* What needs to be done: The expected output is exactly the lines below, starting at the line with "1. cd ~/.ssh" and ending at the line with "for multiple screens.", both included; no other line belongs in it.

+ + + + +

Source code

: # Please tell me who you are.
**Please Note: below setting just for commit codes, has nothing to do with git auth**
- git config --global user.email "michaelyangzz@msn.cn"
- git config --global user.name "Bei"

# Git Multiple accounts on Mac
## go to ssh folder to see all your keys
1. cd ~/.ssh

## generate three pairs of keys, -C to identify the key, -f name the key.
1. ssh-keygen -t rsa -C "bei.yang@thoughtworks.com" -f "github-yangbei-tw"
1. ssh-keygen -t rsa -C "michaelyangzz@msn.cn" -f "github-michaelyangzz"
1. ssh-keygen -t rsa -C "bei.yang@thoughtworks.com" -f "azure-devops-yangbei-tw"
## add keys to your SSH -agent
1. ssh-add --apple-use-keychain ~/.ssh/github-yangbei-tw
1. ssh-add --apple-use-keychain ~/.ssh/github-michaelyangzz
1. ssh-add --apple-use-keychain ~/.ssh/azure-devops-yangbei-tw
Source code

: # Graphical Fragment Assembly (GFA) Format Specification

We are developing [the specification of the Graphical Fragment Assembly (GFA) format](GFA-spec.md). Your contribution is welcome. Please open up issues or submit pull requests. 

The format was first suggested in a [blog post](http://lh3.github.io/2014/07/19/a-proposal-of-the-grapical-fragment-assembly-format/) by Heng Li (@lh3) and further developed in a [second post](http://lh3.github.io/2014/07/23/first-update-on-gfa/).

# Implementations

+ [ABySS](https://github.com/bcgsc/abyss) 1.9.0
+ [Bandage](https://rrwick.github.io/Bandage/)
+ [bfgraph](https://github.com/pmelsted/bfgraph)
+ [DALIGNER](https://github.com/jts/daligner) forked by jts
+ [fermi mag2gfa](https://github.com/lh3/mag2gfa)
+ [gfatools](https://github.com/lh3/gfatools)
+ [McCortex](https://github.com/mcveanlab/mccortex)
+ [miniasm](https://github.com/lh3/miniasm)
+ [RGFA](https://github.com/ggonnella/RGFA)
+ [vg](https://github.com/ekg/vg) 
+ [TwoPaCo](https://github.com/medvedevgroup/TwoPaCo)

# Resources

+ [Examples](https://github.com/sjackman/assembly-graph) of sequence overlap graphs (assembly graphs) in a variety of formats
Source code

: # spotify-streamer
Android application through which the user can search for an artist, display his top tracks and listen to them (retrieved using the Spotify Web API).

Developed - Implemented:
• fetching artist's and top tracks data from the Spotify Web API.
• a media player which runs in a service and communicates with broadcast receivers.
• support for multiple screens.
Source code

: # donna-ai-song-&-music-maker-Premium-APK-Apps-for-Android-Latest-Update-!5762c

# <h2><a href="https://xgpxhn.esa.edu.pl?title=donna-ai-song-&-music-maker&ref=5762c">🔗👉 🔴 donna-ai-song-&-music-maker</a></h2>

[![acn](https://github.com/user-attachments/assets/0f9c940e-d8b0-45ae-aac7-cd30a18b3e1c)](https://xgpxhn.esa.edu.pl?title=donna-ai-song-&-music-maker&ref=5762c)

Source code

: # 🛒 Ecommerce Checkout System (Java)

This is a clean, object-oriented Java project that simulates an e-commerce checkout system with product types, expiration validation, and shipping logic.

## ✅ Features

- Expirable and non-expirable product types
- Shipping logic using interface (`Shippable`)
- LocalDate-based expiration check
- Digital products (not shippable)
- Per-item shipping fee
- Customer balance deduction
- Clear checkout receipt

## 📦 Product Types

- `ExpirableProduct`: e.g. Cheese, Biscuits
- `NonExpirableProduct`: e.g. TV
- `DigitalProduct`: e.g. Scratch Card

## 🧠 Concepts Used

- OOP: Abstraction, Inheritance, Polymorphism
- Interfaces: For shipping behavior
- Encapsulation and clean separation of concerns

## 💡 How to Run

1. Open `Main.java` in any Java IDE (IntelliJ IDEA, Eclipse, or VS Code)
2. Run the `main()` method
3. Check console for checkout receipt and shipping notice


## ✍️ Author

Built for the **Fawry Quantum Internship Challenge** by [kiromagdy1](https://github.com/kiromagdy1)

+ + + + +

* Answer section:
1. cd ~/.ssh

## generate three pairs of keys, -C to identify the key, -f name the key.
1. ssh-keygen -t rsa -C "bei.yang@thoughtworks.com" -f "github-yangbei-tw"
1. ssh-keygen -t rsa -C "michaelyangzz@msn.cn" -f "github-michaelyangzz"
1. ssh-keygen -t rsa -C "bei.yang@thoughtworks.com" -f "azure-devops-yangbei-tw"
## add keys to your SSH -agent
1. ssh-add --apple-use-keychain ~/.ssh/github-yangbei-tw
1. ssh-add --apple-use-keychain ~/.ssh/github-michaelyangzz
1. ssh-add --apple-use-keychain ~/.ssh/azure-devops-yangbei-tw
Source code

: # Graphical Fragment Assembly (GFA) Format Specification

We are developing [the specification of the Graphical Fragment Assembly (GFA) format](GFA-spec.md). Your contribution is welcome. Please open up issues or submit pull requests. 

The format was first suggested in a [blog post](http://lh3.github.io/2014/07/19/a-proposal-of-the-grapical-fragment-assembly-format/) by Heng Li (@lh3) and further developed in a [second post](http://lh3.github.io/2014/07/23/first-update-on-gfa/).

# Implementations

+ [ABySS](https://github.com/bcgsc/abyss) 1.9.0
+ [Bandage](https://rrwick.github.io/Bandage/)
+ [bfgraph](https://github.com/pmelsted/bfgraph)
+ [DALIGNER](https://github.com/jts/daligner) forked by jts
+ [fermi mag2gfa](https://github.com/lh3/mag2gfa)
+ [gfatools](https://github.com/lh3/gfatools)
+ [McCortex](https://github.com/mcveanlab/mccortex)
+ [miniasm](https://github.com/lh3/miniasm)
+ [RGFA](https://github.com/ggonnella/RGFA)
+ [vg](https://github.com/ekg/vg) 
+ [TwoPaCo](https://github.com/medvedevgroup/TwoPaCo)

# Resources

+ [Examples](https://github.com/sjackman/assembly-graph) of sequence overlap graphs (assembly graphs) in a variety of formats
Source code

: # spotify-streamer
Android application through which the user can search for an artist, display his top tracks and listen to them (retrieved using the Spotify Web API).

Developed - Implemented:
• fetching artist's and top tracks data from the Spotify Web API.
• a media player which runs in a service and communicates with broadcast receivers.
• support for multiple screens.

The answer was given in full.